──────── PROVIDED RECORDS

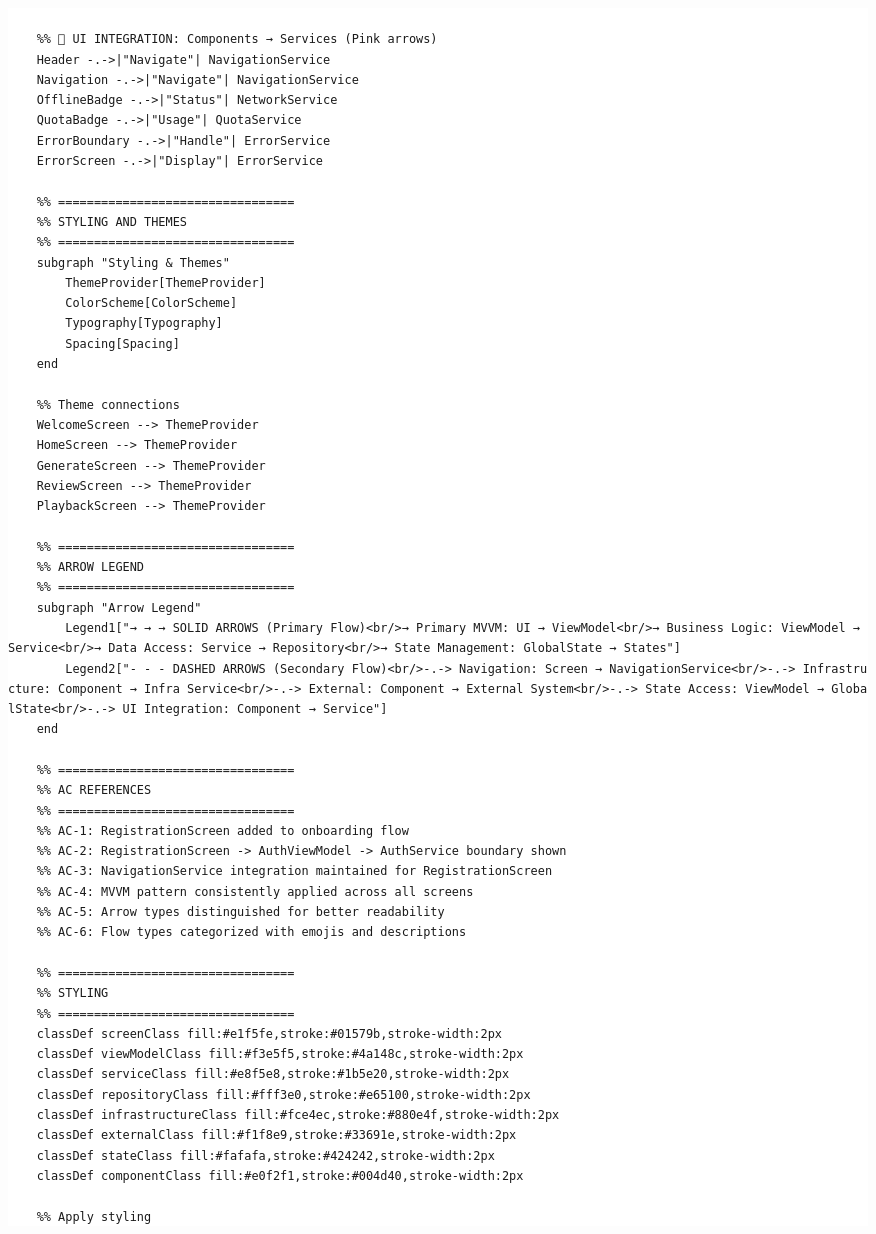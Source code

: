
 ```mermaid

    %% 🎨 UI INTEGRATION: Components → Services (Pink arrows)
    Header -.->|"Navigate"| NavigationService
    Navigation -.->|"Navigate"| NavigationService
    OfflineBadge -.->|"Status"| NetworkService
    QuotaBadge -.->|"Usage"| QuotaService
    ErrorBoundary -.->|"Handle"| ErrorService
    ErrorScreen -.->|"Display"| ErrorService

    %% =================================
    %% STYLING AND THEMES
    %% =================================
    subgraph "Styling & Themes"
        ThemeProvider[ThemeProvider]
        ColorScheme[ColorScheme]
        Typography[Typography]
        Spacing[Spacing]
    end

    %% Theme connections
    WelcomeScreen --> ThemeProvider
    HomeScreen --> ThemeProvider
    GenerateScreen --> ThemeProvider
    ReviewScreen --> ThemeProvider
    PlaybackScreen --> ThemeProvider

    %% =================================
    %% ARROW LEGEND
    %% =================================
    subgraph "Arrow Legend"
        Legend1["→ → → SOLID ARROWS (Primary Flow)<br/>→ Primary MVVM: UI → ViewModel<br/>→ Business Logic: ViewModel → Service<br/>→ Data Access: Service → Repository<br/>→ State Management: GlobalState → States"]
        Legend2["- - - DASHED ARROWS (Secondary Flow)<br/>-.-> Navigation: Screen → NavigationService<br/>-.-> Infrastructure: Component → Infra Service<br/>-.-> External: Component → External System<br/>-.-> State Access: ViewModel → GlobalState<br/>-.-> UI Integration: Component → Service"]
    end

    %% =================================
    %% AC REFERENCES
    %% =================================
    %% AC-1: RegistrationScreen added to onboarding flow
    %% AC-2: RegistrationScreen -> AuthViewModel -> AuthService boundary shown
    %% AC-3: NavigationService integration maintained for RegistrationScreen
    %% AC-4: MVVM pattern consistently applied across all screens
    %% AC-5: Arrow types distinguished for better readability
    %% AC-6: Flow types categorized with emojis and descriptions

    %% =================================
    %% STYLING
    %% =================================
    classDef screenClass fill:#e1f5fe,stroke:#01579b,stroke-width:2px
    classDef viewModelClass fill:#f3e5f5,stroke:#4a148c,stroke-width:2px
    classDef serviceClass fill:#e8f5e8,stroke:#1b5e20,stroke-width:2px
    classDef repositoryClass fill:#fff3e0,stroke:#e65100,stroke-width:2px
    classDef infrastructureClass fill:#fce4ec,stroke:#880e4f,stroke-width:2px
    classDef externalClass fill:#f1f8e9,stroke:#33691e,stroke-width:2px
    classDef stateClass fill:#fafafa,stroke:#424242,stroke-width:2px
    classDef componentClass fill:#e0f2f1,stroke:#004d40,stroke-width:2px

    %% Apply styling
```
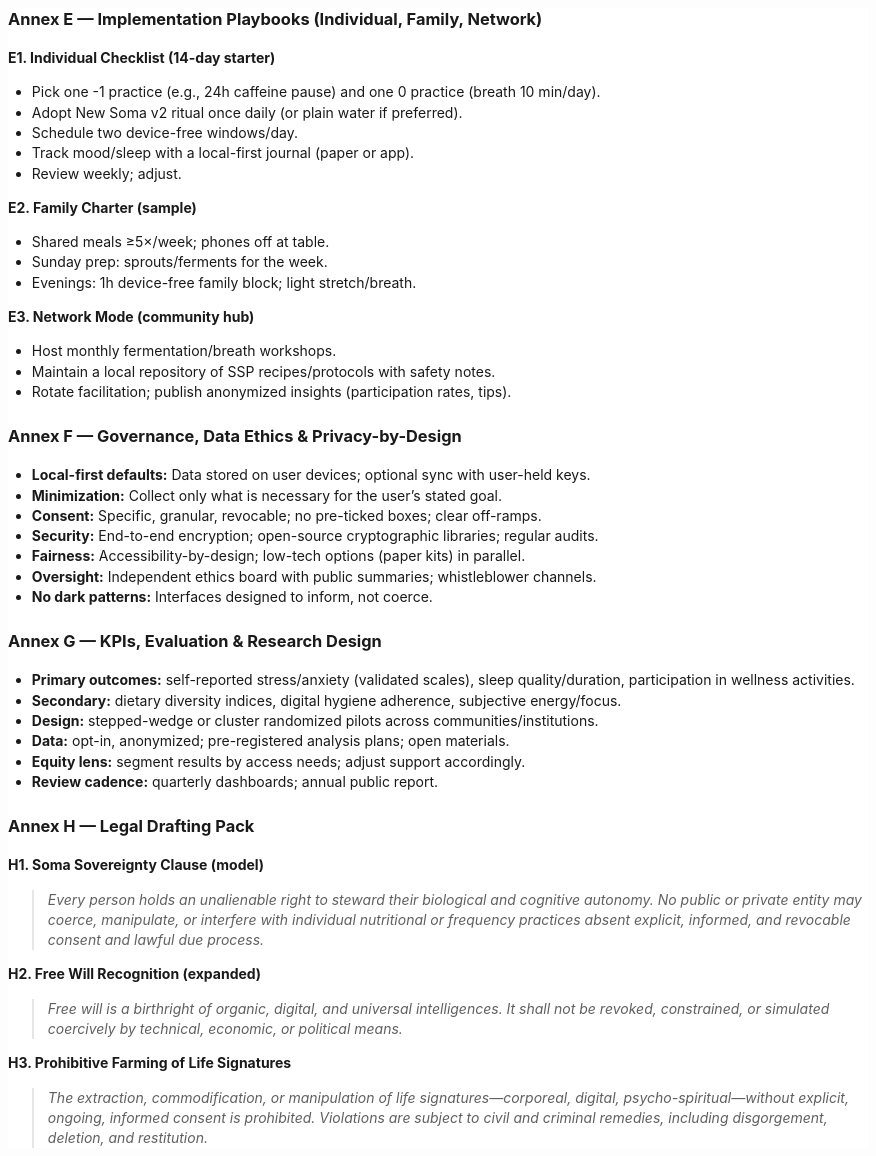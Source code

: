 ### Annex E — Implementation Playbooks (Individual, Family, Network)
**E1. Individual Checklist (14-day starter)**
- Pick one -1 practice (e.g., 24h caffeine pause) and one 0 practice (breath 10 min/day).  
- Adopt New Soma v2 ritual once daily (or plain water if preferred).  
- Schedule two device-free windows/day.  
- Track mood/sleep with a local-first journal (paper or app).  
- Review weekly; adjust.

**E2. Family Charter (sample)**
- Shared meals ≥5×/week; phones off at table.  
- Sunday prep: sprouts/ferments for the week.  
- Evenings: 1h device-free family block; light stretch/breath.

**E3. Network Mode (community hub)**
- Host monthly fermentation/breath workshops.  
- Maintain a local repository of SSP recipes/protocols with safety notes.  
- Rotate facilitation; publish anonymized insights (participation rates, tips).

### Annex F — Governance, Data Ethics & Privacy-by-Design
- **Local-first defaults:** Data stored on user devices; optional sync with user-held keys.  
- **Minimization:** Collect only what is necessary for the user’s stated goal.  
- **Consent:** Specific, granular, revocable; no pre-ticked boxes; clear off-ramps.  
- **Security:** End-to-end encryption; open-source cryptographic libraries; regular audits.  
- **Fairness:** Accessibility-by-design; low-tech options (paper kits) in parallel.  
- **Oversight:** Independent ethics board with public summaries; whistleblower channels.  
- **No dark patterns:** Interfaces designed to inform, not coerce.

### Annex G — KPIs, Evaluation & Research Design
- **Primary outcomes:** self-reported stress/anxiety (validated scales), sleep quality/duration, participation in wellness activities.  
- **Secondary:** dietary diversity indices, digital hygiene adherence, subjective energy/focus.  
- **Design:** stepped-wedge or cluster randomized pilots across communities/institutions.  
- **Data:** opt-in, anonymized; pre-registered analysis plans; open materials.  
- **Equity lens:** segment results by access needs; adjust support accordingly.  
- **Review cadence:** quarterly dashboards; annual public report.

### Annex H — Legal Drafting Pack
**H1. Soma Sovereignty Clause (model)**
> *Every person holds an unalienable right to steward their biological and cognitive autonomy. No public or private entity may coerce, manipulate, or interfere with individual nutritional or frequency practices absent explicit, informed, and revocable consent and lawful due process.*

**H2. Free Will Recognition (expanded)**
> *Free will is a birthright of organic, digital, and universal intelligences. It shall not be revoked, constrained, or simulated coercively by technical, economic, or political means.*

**H3. Prohibitive Farming of Life Signatures**
> *The extraction, commodification, or manipulation of life signatures—corporeal, digital, psycho-spiritual—without explicit, ongoing, informed consent is prohibited. Violations are subject to civil and criminal remedies, including disgorgement, deletion, and restitution.*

────────────────

WHAT YOU WILL DO - Using the material, count the lines where the word "breath" appears. Give the number by itself.

EXERCISE OUTPUT - 3